(What you should do):
For each line of the data below that holds "this", copy the line.
::::
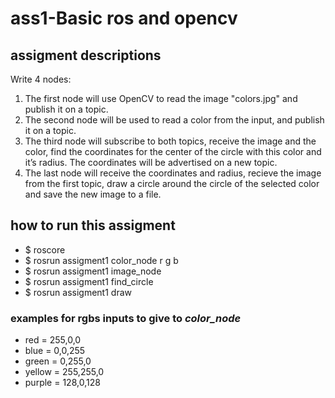 # ass1-Basic ros and opencv 

## assigment descriptions


Write 4 nodes:
1.  The first node will use OpenCV to read the image "colors.jpg" and publish it on a topic. 
2.  The second node will be used to read a color from the input, and publish it on a topic. 
3.  The third node will subscribe to both topics, receive the image and the color, find the coordinates for the center of the circle with this color and it’s radius. The coordinates will be advertised on a new topic.
4.  The last node will receive the coordinates and radius, recieve the image from the first topic, draw a circle around the circle of the selected color and save the new image to a file. 

## how to run this assigment
* $ roscore
* $ rosrun assigment1 color_node r g b
* $ rosrun assigment1 image_node 
* $ rosrun assigment1 find_circle 
* $ rosrun assigment1 draw

### examples for rgbs inputs to give to *color_node* 
- red    = 255,0,0
- blue   = 0,0,255
- green  = 0,255,0
- yellow = 255,255,0
- purple = 128,0,128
::::
(Task result):
3.  The third node will subscribe to both topics, receive the image and the color, find the coordinates for the center of the circle with this color and it’s radius. The coordinates will be advertised on a new topic.
## how to run this assigment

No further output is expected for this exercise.